(DATASET RECORDS)

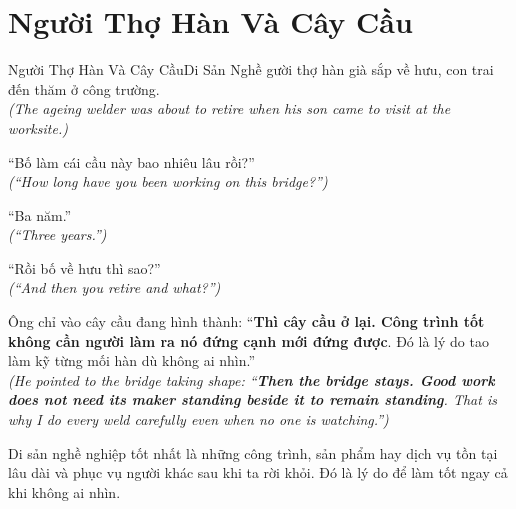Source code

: \section{Người Thợ Hàn Và Cây Cầu}
\begin{truyen}{Người Thợ Hàn Và Cây Cầu}{Di Sản Nghề}
gười thợ hàn già sắp về hưu, con trai đến thăm ở công trường.\\
\textit{(The ageing welder was about to retire when his son came to visit at the worksite.)}

``Bố làm cái cầu này bao nhiêu lâu rồi?''\\
\textit{(``How long have you been working on this bridge?'')}

``Ba năm.''\\
\textit{(``Three years.'')}

``Rồi bố về hưu thì sao?''\\
\textit{(``And then you retire and what?'')}

Ông chỉ vào cây cầu đang hình thành: ``\textbf{Thì cây cầu ở lại. Công trình tốt không cần người làm ra nó đứng cạnh mới đứng được}. Đó là lý do tao làm kỹ từng mối hàn dù không ai nhìn.''\\
\textit{(He pointed to the bridge taking shape: ``\textbf{Then the bridge stays. Good work does not need its maker standing beside it to remain standing}. That is why I do every weld carefully even when no one is watching.'')}
\end{truyen}
\begin{baihoc}
  Di sản nghề nghiệp tốt nhất là những công trình, sản phẩm hay dịch vụ tồn tại lâu dài và phục vụ người khác sau khi ta rời khỏi. Đó là lý do để làm tốt ngay cả khi không ai nhìn.
\end{baihoc}

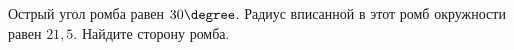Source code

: \begin{ex}
	\begin{condition}
		Острый угол ромба равен \( 30 \degree\). Радиус вписанной в этот ромб окружности равен \( 21,5 \). Найдите сторону ромба.
	\end{condition}
\end{ex}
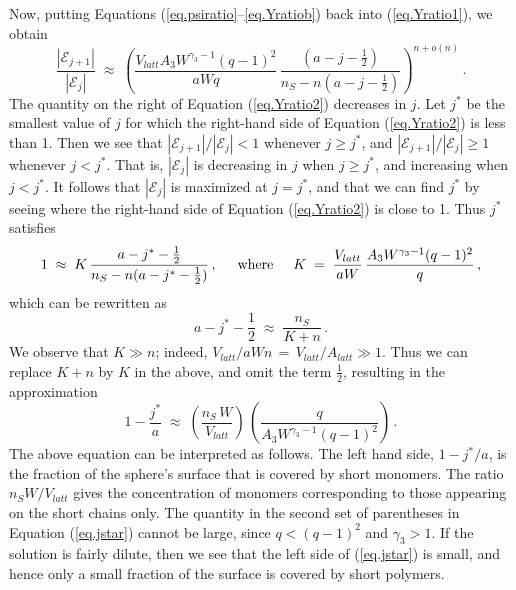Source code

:\documentclass[journal=mamobx,manuscript=article]{achemso}
\begin{document}
Now, putting Equations (\ref{eq.psiratio}--\ref{eq.Yratiob}) back into (\ref{eq.Yratio1}), we obtain
\begin{equation}
    \label{eq.Yratio2}
       \frac{|\mathcal{E}_{j+1}|}{|\mathcal{E}_j|} \; \approx \; 
       \left(  \frac{ V_{latt}A_3W^{\gamma_3-1}(q-1)^2}{aWq} \,
          \frac{(a-j-\frac{1}{2})}{n_S-n(a-j-\frac{1}{2})} \right)^{n+o(n)}   \,.
\end{equation}
The quantity on the right of Equation (\ref{eq.Yratio2}) decreases in $j$.  Let $j^*$ be the 
smallest value of $j$ for which the right-hand side of Equation (\ref{eq.Yratio2}) is less than 1.
Then we see that $|\mathcal{E}_{j+1}|/|\mathcal{E}_j|<1$ whenever $j\geq j^*$, and 
$|\mathcal{E}_{j+1}|/|\mathcal{E}_j|\geq 1$ whenever $j< j^*$.
That is, $|\mathcal{E}_j|$ is decreasing in $j$ when $j\geq j^*$, and 
increasing when $j< j^*$.
It follows that $|\mathcal{E}_j|$ is maximized at $j=j^*$, and that we can find $j^*$ by seeing 
where the right-hand side of Equation (\ref{eq.Yratio2}) is close to 1.   Thus $j^*$ satisfies
\[     1  \;\approx \; 
     K  \,%
          \frac{a-j^*-\frac{1}{2}}{n_S-n(a-j^*-\frac{1}{2})}    \,,  
             \hspace{5mm}\hbox{where}\hspace{5mm}
             K \;=\;   \frac{ V_{latt} }{aW}\, \frac{   A_3W^{\gamma_3-1}(q-1)^2}{q} \,,
\]
which can be rewritten as 
\[       a-j^*-\frac{1}{2} \; \approx\;    \frac{n_S}{K+n}   \,.
\]
We observe that $K\gg n$; indeed,  $V_{latt}/aWn \,=\,V_{latt}/A_{latt}\gg 1$.  
Thus we can replace $K+n$ by $K$ in the above, and omit the term $\frac{1}{2}$, resulting in the   
approximation 
\begin{equation}
    \label{eq.jstar}
     1-\frac{j^*}{a}     \; \approx   \; 
        \left(  \frac{n_S\,W}{V_{latt} }\right) \,\left(   \frac{q}{A_3W^{\gamma_3-1}(q-1)^2}\right)  \,.
\end{equation}
The above equation can be interpreted as follows.  The left hand side, $1-j^*/a$, is the fraction of the
sphere's surface that is covered by short monomers.  The ratio $n_SW/V_{latt}$ gives
the concentration of monomers corresponding to those appearing on the short chains only.
The quantity in the second set of 
parentheses in Equation (\ref{eq.jstar}) cannot be large, since $q<(q-1)^2$ and $\gamma_3>1$.
If the solution is fairly dilute, then we see that the left side of (\ref{eq.jstar}) is small,
and hence only a small fraction of the surface is covered by short polymers.
\end{document}
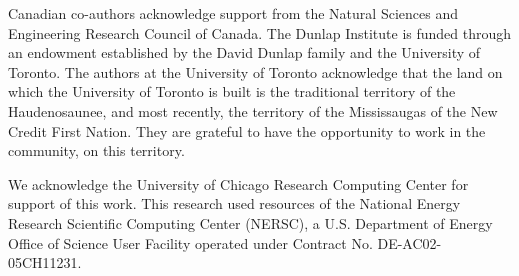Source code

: \documentclass[\docopts]{\docclass}
\begin{document}
Canadian co-authors acknowledge support from the Natural Sciences and Engineering Research Council of Canada.
The Dunlap Institute is funded through an endowment established by the David Dunlap family and the University of Toronto.
The authors at the University of Toronto acknowledge that the land on which the University of Toronto is built is the traditional territory of the Haudenosaunee, and most recently, the territory of the Mississaugas of the New Credit First Nation.
They are grateful to have the opportunity to work in the community, on this territory.

We acknowledge the University of Chicago Research Computing Center for support of this work.
This research used resources of the National Energy Research Scientific Computing Center (NERSC), a U.S. Department of Energy Office of Science User Facility operated under Contract No. DE-AC02-05CH11231.


%
%




\end{document}
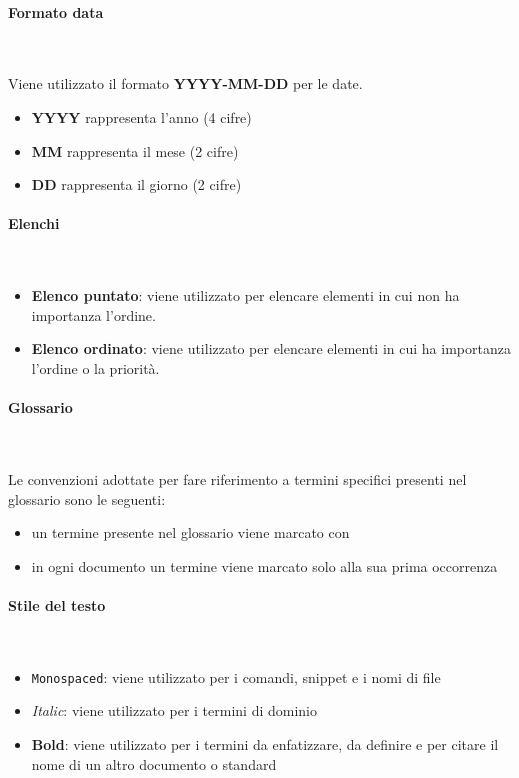         \paragraph{Formato data} ~

         Viene utilizzato il formato \textbf{YYYY-MM-DD} per le date.
            \begin{itemize}
                \item \textbf{YYYY} rappresenta l'anno (4 cifre)
                \item \textbf{MM} rappresenta il mese (2 cifre)
                \item \textbf{DD} rappresenta il giorno (2 cifre)
            \end{itemize}

        \paragraph{Elenchi} ~

        \begin{itemize}
            \item \textbf{Elenco puntato}: viene utilizzato per elencare elementi in cui non ha importanza l'ordine.
            \item \textbf{Elenco ordinato}: viene utilizzato per elencare elementi in cui ha importanza l'ordine o la priorità.
        \end{itemize}

        \paragraph{Glossario} ~

         Le convenzioni adottate per fare riferimento a termini specifici presenti nel glossario sono le seguenti:
            \begin{itemize}
                \item un termine presente nel glossario viene marcato con \glo
                \item in ogni documento un termine viene marcato solo alla sua prima occorrenza
            \end{itemize}

        \paragraph{Stile del testo} ~

        \begin{itemize}
            \item \texttt{Monospaced}: viene utilizzato per i comandi, snippet e i nomi di file
            \item \textit{Italic}: viene utilizzato per i termini di dominio
            \item \textbf{Bold}: viene utilizzato per i termini da enfatizzare, da definire e per citare il nome di un altro documento o standard
        \end{itemize}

(End DATASET RECORDS)

◆ **BRIEF**
Search the records above for the string "fraction". Report each line that has it.

◆ **OUTPUT FOR THIS TASK**
The above equation can be interpreted as follows.  The left hand side, $1-j^*/a$, is the fraction of the
and hence only a small fraction of the surface is covered by short polymers.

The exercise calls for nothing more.